The last time the Saudis did this was in July 2020, when the severity of the Covid-19 pandemic was at devastating levels and crude prices needed some additional propping up. It succeeded. In January 2021, however, global crude prices are already at the US$50/b level and the market had already cheered the resolution of OPEC+’s positions for the next two months. There was no real urgent need to make voluntary cuts, especially since no other OPEC member would suit especially not the UAE with whom there has been a falling out.
The likeliest reason is leadership. Having failed to convince the rest of the OPEC+ gang to avoid any easing of quotas, Saudi Arabia could be wanting to prove its position by providing a measure of supply security at a time of major price sensitivity due to the Covid-19 resurgence. It will also provide some political ammunition for future negotiations when the group meets in March to decide plans for Q2 2021, turning this magnanimous move into an implicit threat. It could also be the case that Saudi Arabia is planning to pair its voluntary cut with field maintenance works, which would be a nice parallel to the usual refinery maintenance season in Asia where crude demand typically falls by 10-20% as units shut for routine inspections.

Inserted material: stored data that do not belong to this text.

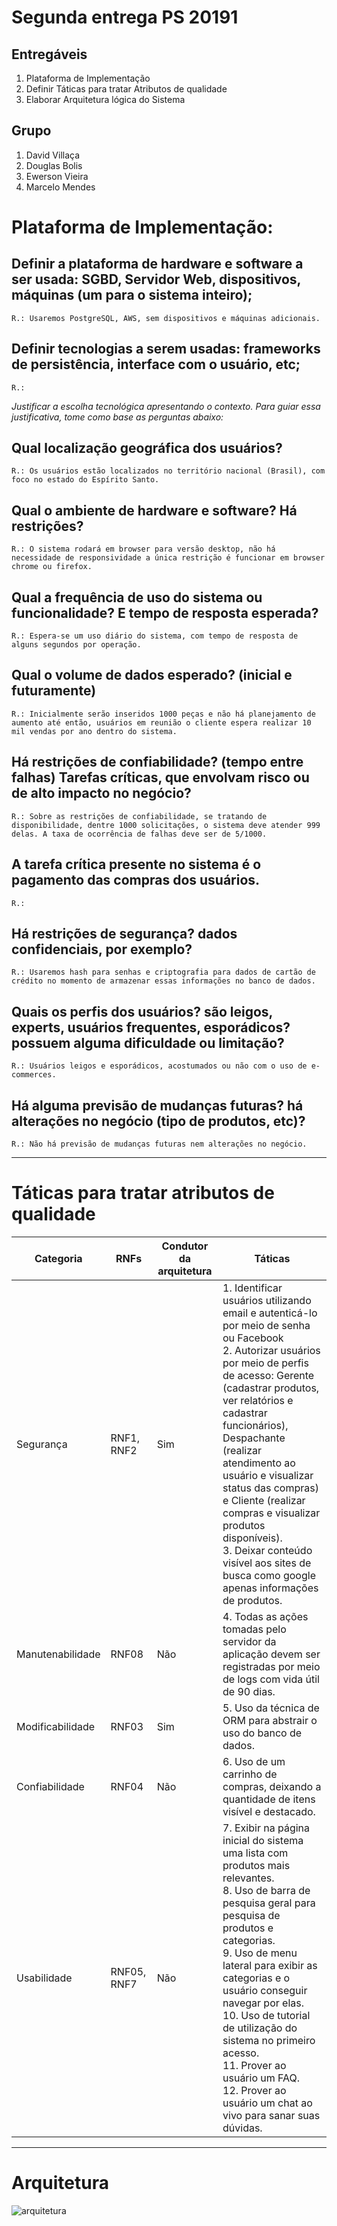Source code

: # Segunda entrega  PS 20191

## Entregáveis
1. Plataforma de Implementação
2. Definir Táticas para tratar Atributos de qualidade
3. Elaborar Arquitetura lógica do Sistema

## Grupo
1. David Villaça
2. Douglas Bolis
3. Ewerson Vieira
4. Marcelo Mendes
   

# Plataforma de Implementação:
## Definir a plataforma de hardware e software a ser usada: SGBD, Servidor Web, dispositivos, máquinas (um para o sistema inteiro);

```R.: Usaremos PostgreSQL, AWS, sem dispositivos e máquinas adicionais.```

## Definir tecnologias a serem usadas: frameworks de persistência, interface com o usuário, etc;

```R.:```

*Justificar a escolha tecnológica apresentando o contexto. Para guiar essa justificativa, tome como base as perguntas abaixo:*


## Qual localização geográfica dos usuários?

```R.: Os usuários estão localizados no território nacional (Brasil), com foco no estado do Espírito Santo.```

## Qual o ambiente de hardware e software? Há restrições?

```R.: O sistema rodará em browser para versão desktop, não há necessidade de responsividade a única restrição é funcionar em browser chrome ou firefox.```

## Qual a frequência de uso do sistema ou funcionalidade? E tempo de resposta esperada?
```R.: Espera-se um uso diário do sistema, com tempo de resposta de alguns segundos por operação.```

## Qual o volume de dados esperado? (inicial e futuramente)

```R.: Inicialmente serão inseridos 1000 peças e não há planejamento de aumento até então, usuários em reunião o cliente espera realizar 10 mil vendas por ano dentro do sistema.```

## Há restrições de confiabilidade? (tempo entre falhas) Tarefas críticas, que envolvam risco ou de alto impacto no negócio?

```R.: Sobre as restrições de confiabilidade, se tratando de disponibilidade, dentre 1000 solicitações, o sistema deve atender 999 delas. A taxa de ocorrência de falhas deve ser de 5/1000.```

## A tarefa crítica presente no sistema é o pagamento das compras dos usuários.

```R.:```

## Há restrições de segurança? dados confidenciais, por exemplo?

```R.: Usaremos hash para senhas e criptografia para dados de cartão de crédito no momento de armazenar essas informações no banco de dados.```

## Quais os perfis dos usuários? são leigos, experts, usuários frequentes, esporádicos? possuem alguma dificuldade ou limitação?

```R.: Usuários leigos e esporádicos, acostumados ou não com o uso de e-commerces.```

## Há alguma previsão de mudanças futuras? há alterações no negócio (tipo de produtos, etc)?

```R.: Não há previsão de mudanças futuras nem alterações no negócio.```

<hr>

# Táticas para tratar atributos de qualidade

|Categoria|RNFs|Condutor da arquitetura|Táticas|
|---------|----|-----------------------|-------|
|Segurança|RNF1, RNF2|Sim|1. Identificar usuários utilizando email e autenticá-lo por meio de senha ou Facebook<br>2. Autorizar usuários por meio de perfis de acesso: Gerente (cadastrar produtos, ver relatórios e cadastrar funcionários), Despachante (realizar atendimento ao usuário e visualizar status das compras) e Cliente (realizar compras e visualizar produtos disponíveis).<br>3. Deixar conteúdo visível aos sites de busca como google apenas informações de produtos.|
|Manutenabilidade|RNF08|Não|4. Todas as ações tomadas pelo servidor da aplicação devem ser registradas por meio de logs com vida útil de 90 dias.|
|Modificabilidade|RNF03|Sim|5. Uso da técnica de ORM para abstrair o uso do banco de dados.|
|Confiabilidade|RNF04|Não| 6. Uso de um carrinho de compras, deixando a quantidade de itens visível e destacado.|
|Usabilidade|RNF05, RNF7|Não| 7. Exibir na página inicial do sistema uma lista com produtos mais relevantes.<br>8. Uso de barra de pesquisa geral para pesquisa de produtos e categorias.<br>9. Uso de menu lateral para exibir as categorias e o usuário conseguir navegar por elas.<br>10. Uso de tutorial de utilização do sistema no primeiro acesso.<br>11. Prover ao usuário um FAQ.<br>12. Prover ao usuário um chat ao vivo para sanar suas dúvidas.|
 
 <hr>

# Arquitetura
![arquitetura](../imagem/Arquitetura_sistema.png)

It could also be a projection of soft power. After isolating Qatar physically and economically since 2017 over accusations of terrorism support and proximity to Iran, four Middle Eastern states – Saudi Arabia, Bahrain, the UAE and Egypt – have agreed to restore and normalise ties with the peninsula. While acknowledging that a ‘trust deficit’ still remained, the accord avoids the awkward workarounds put in place to deal with the boycott and provides for road for cooperation ahead of a change on guard in the White House. Perhaps Qatar is even thinking of re-joining OPEC? As Saudi Arabia flexes its geopolitical muscle, it does need to pick its battles and re-assert its position. Showcasing political leadership as the world’s crude swing producer is as good a way of demonstrating that as any, even if it is planning to claim dues in the future.
It worked. It has successfully changed the market narrative from inter-OPEC+ squabbling to a more stabilised crude market. Saudi Arabia’s patience in prolonging this benevolent role is unknown, but for now, it has achieved what it wanted to achieve: return visibility to the Kingdom as the global oil leader, and having crude oil prices rise by nearly 10%.